Art Pepper aveva preso le sue prime lezioni di musica a nove anni, trascorrendo l’adolescenza completamente immerso nel jazz; giovanissimo ogni sera, si era esibito sulla Central Avenue di Los Angeles con Dexter Gordon, Charlie Mingus, Gerald Wiggins e Zoot Sims; a diciotto anni era già membro regolare del gruppo di Lee Young, fratello di Lester. Dal canto suo Conte Candoli, sulla costa del Pacifico, era una vera autorità della tromba, un’autentica superstar al Lighthouse Café di Hermosa Beach, nonché protagonista in decine di sessioni jazz orientate allo stile West Coast. Registrato il 29 febbraio del 1960, «Getting Together», a differenza del precedente e molto più noto «Meets the Rhythm Section», in cui il contraltista trasformò un potenziale disastro in un trionfo discografico epocale, tre anni dopo il risultato fu un album tecnicamente impeccabile, probabilmente più innovativo, ma che rispetto al suo predecessore, colpisce più la mente che l’anima.

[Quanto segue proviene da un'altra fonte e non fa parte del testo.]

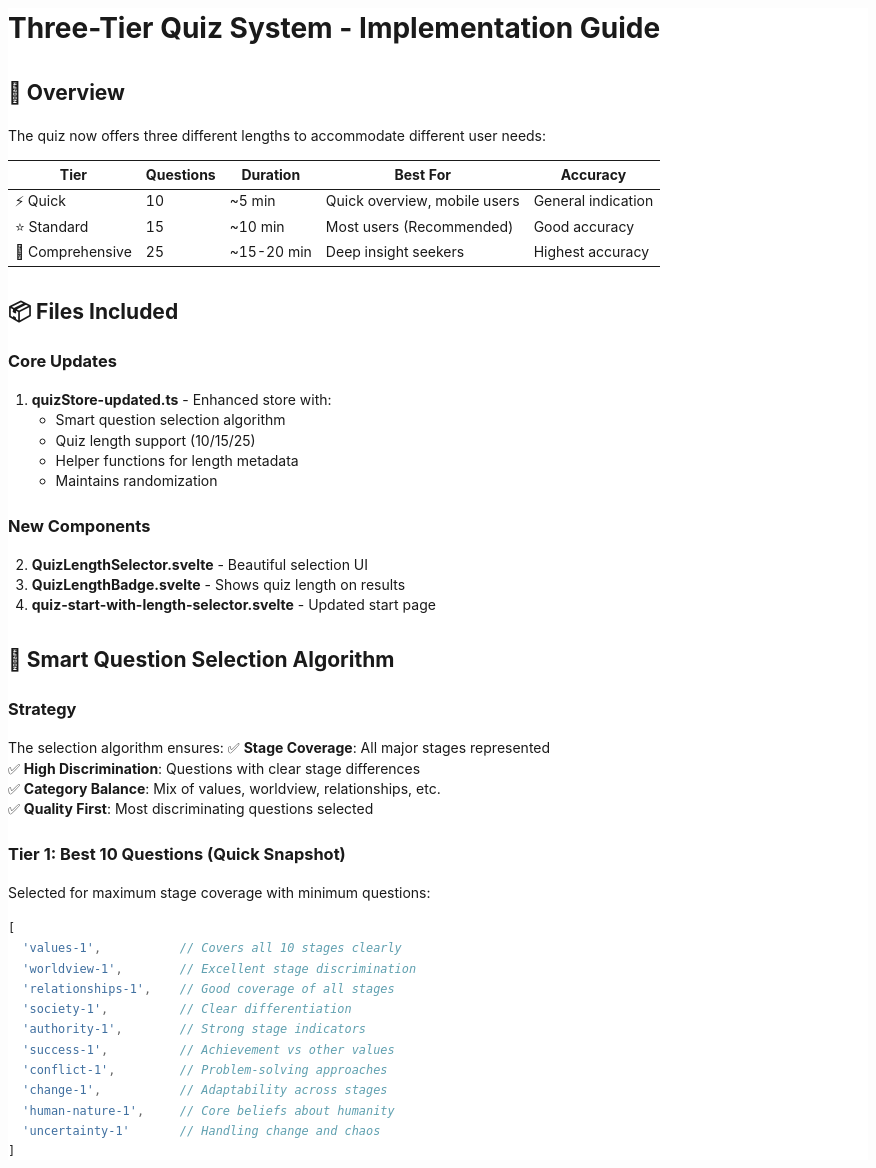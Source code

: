 # Three-Tier Quiz System - Implementation Guide

## 🎯 Overview

The quiz now offers three different lengths to accommodate different user needs:

| Tier | Questions | Duration | Best For | Accuracy |
|------|-----------|----------|----------|----------|
| ⚡ Quick | 10 | ~5 min | Quick overview, mobile users | General indication |
| ⭐ Standard | 15 | ~10 min | Most users (Recommended) | Good accuracy |
| 🎯 Comprehensive | 25 | ~15-20 min | Deep insight seekers | Highest accuracy |

## 📦 Files Included

### Core Updates
1. **quizStore-updated.ts** - Enhanced store with:
   - Smart question selection algorithm
   - Quiz length support (10/15/25)
   - Helper functions for length metadata
   - Maintains randomization

### New Components  
2. **QuizLengthSelector.svelte** - Beautiful selection UI
3. **QuizLengthBadge.svelte** - Shows quiz length on results
4. **quiz-start-with-length-selector.svelte** - Updated start page

## 🧠 Smart Question Selection Algorithm

### Strategy

The selection algorithm ensures:
✅ **Stage Coverage**: All major stages represented  
✅ **High Discrimination**: Questions with clear stage differences  
✅ **Category Balance**: Mix of values, worldview, relationships, etc.  
✅ **Quality First**: Most discriminating questions selected

### Tier 1: Best 10 Questions (Quick Snapshot)

Selected for maximum stage coverage with minimum questions:

```typescript
[
  'values-1',           // Covers all 10 stages clearly
  'worldview-1',        // Excellent stage discrimination  
  'relationships-1',    // Good coverage of all stages
  'society-1',          // Clear differentiation
  'authority-1',        // Strong stage indicators
  'success-1',          // Achievement vs other values
  'conflict-1',         // Problem-solving approaches
  'change-1',           // Adaptability across stages
  'human-nature-1',     // Core beliefs about humanity
  'uncertainty-1'       // Handling change and chaos
]
```
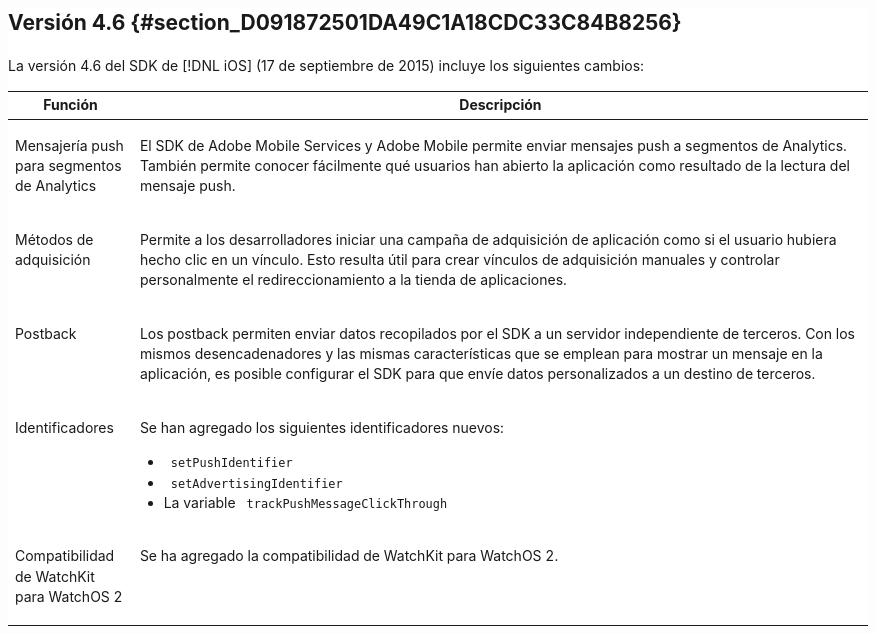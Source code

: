 ## Versión 4.6 {#section_D091872501DA49C1A18CDC33C84B8256}

La versión 4.6 del SDK de [!DNL iOS] (17 de septiembre de 2015) incluye los siguientes cambios:

<table frame="all" colsep="1" rowsep="1" id="table_084C27B1A75A4A2EB84822242E37ED35"> 
 <thead> 
  <tr rowsep="1"> 
   <th colname="1" class="entry"> Función </th> 
   <th colname="2" class="entry"> Descripción </th> 
  </tr> 
 </thead>
 <tbody> 
  <tr rowsep="1"> 
   <td colname="1"> <p>Mensajería push para segmentos de <span class="keyword">Analytics</span> </p> </td> 
   <td colname="2"> <p> El SDK de <span class="keyword">Adobe Mobile Services</span> y <span class="keyword">Adobe Mobile</span> permite enviar mensajes push a segmentos de <span class="keyword">Analytics</span>. También permite conocer fácilmente qué usuarios han abierto la aplicación como resultado de la lectura del mensaje push. </p> </td> 
  </tr> 
  <tr rowsep="1"> 
   <td colname="1"> <p>Métodos de adquisición </p> </td> 
   <td colname="2"> <p>Permite a los desarrolladores iniciar una campaña de adquisición de aplicación como si el usuario hubiera hecho clic en un vínculo. Esto resulta útil para crear vínculos de adquisición manuales y controlar personalmente el redireccionamiento a la tienda de aplicaciones. </p> </td> 
  </tr> 
  <tr rowsep="1"> 
   <td colname="1"> <p>Postback </p> </td> 
   <td colname="2"> <p>Los postback permiten enviar datos recopilados por el SDK a un servidor independiente de terceros. Con los mismos desencadenadores y las mismas características que se emplean para mostrar un mensaje en la aplicación, es posible configurar el SDK para que envíe datos personalizados a un destino de terceros. </p> </td> 
  </tr> 
  <tr rowsep="1"> 
   <td colname="1"> <p>Identificadores </p> </td> 
   <td colname="2"> <p>Se han agregado los siguientes identificadores nuevos: </p> <p> 
     <ul id="ul_22EF89556F6B481ABE0D1B9C5EE70B55"> 
      <li id="li_C41F6FAC0B334B89B8B5D1A517CA2301"> <code> setPushIdentifier</code> </li> 
      <li id="li_B7893FB0453340EDB4290BC0B47BF096"><code> setAdvertisingIdentifier</code> </li> 
      <li id="li_85EF5F2B8837497B90F782946283622E">La variable <code> trackPushMessageClickThrough</code> </li> 
     </ul> </p> </td> 
  </tr> 
  <tr rowsep="1"> 
   <td colname="1"> <p>Compatibilidad de WatchKit para WatchOS 2 </p> </td> 
   <td colname="2"> <p>Se ha agregado la compatibilidad de WatchKit para WatchOS 2. </p> </td> 
  </tr> 
 </tbody> 
</table>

Quella precedente sessione fu fatta sotto pressione, perché non solo la sezione ritmica era disponibile per poco tempo, ma perché Pepper stesso non suonava da due settimane. Probabilmente, da tanta tensione si sviluppò una sorta di aura magica e di perfetto allineamento astrale fra i vari musicisti. Anche in questa seconda circostanza, il gruppo di Davis era in città solo per poco tempo, quindi si tenne un’unica sessione di registrazione, ma il tutto era stato ben organizzato e studiato in maniera meticolosa e, sicuramente, affrontato con maggiore tranquillità. L’album contiene una take alternativa della title-track «Gettin Together», solo perché Art volle registrare un blues usando il sax tenore. Nello specifico, nei brani in cui Pepper suona il tenore, distilla alcune idee ritmiche dei migliori musicisti della scuola hard bop della costa orientale.

A dimostrazione di quanto talune peculiarità si adattino bene e fossero assimilate, quel blues ad lib, «Getting Together», ne è la prova inconfutabile. Siamo di fronte ad uno degli elementi che rende il jazz un’arte poco languida e sentimentale, ma dotata piuttosto di flessibilità ritmica, a cui il sassofonista ha sempre saputo far ricorso, ma di cui era geneticamente in possesso. Monk fu uno dei massimi artefici dell’anti-sentimentalismo del jazz, convinto che anche il costrutto melodico dovesse avere una sorgente ritmica. Anche Pepper aveva assimilato questa intuizione e si avverte dal modo in cui tratta «Rhythm-A-Ning», dove la parte B del classico formato AABA, diventa una componente integrante del pezzo perché la sua melodia è uno sviluppo di una delle idee della parte A, ma soprattutto come il gruppo di Pepper modelli l’armonizzazione e sviluppi gli assoli. In generale, Pepper esprime un suono meno tagliente, mentre il fatto che Wynton Kelly sia sostenuto da Jimmy Cobb e non da Philly Joe Jones rende questo disco completamente diverso; infine, la solarità della tromba di Conte Candoli, in parecchi frangenti, trascina l’album nel clima più rilassato e vacanziero delle spiagge californiane. Fu proprio Candoli a dire: «Penso che forse Art ora sappia che non suona per vincere i sondaggi o essere famoso o qualsiasi altra cosa del genere, ma solo perché ha dentro di sé la voglia di suonare ed ha soltanto bisogno di farlo».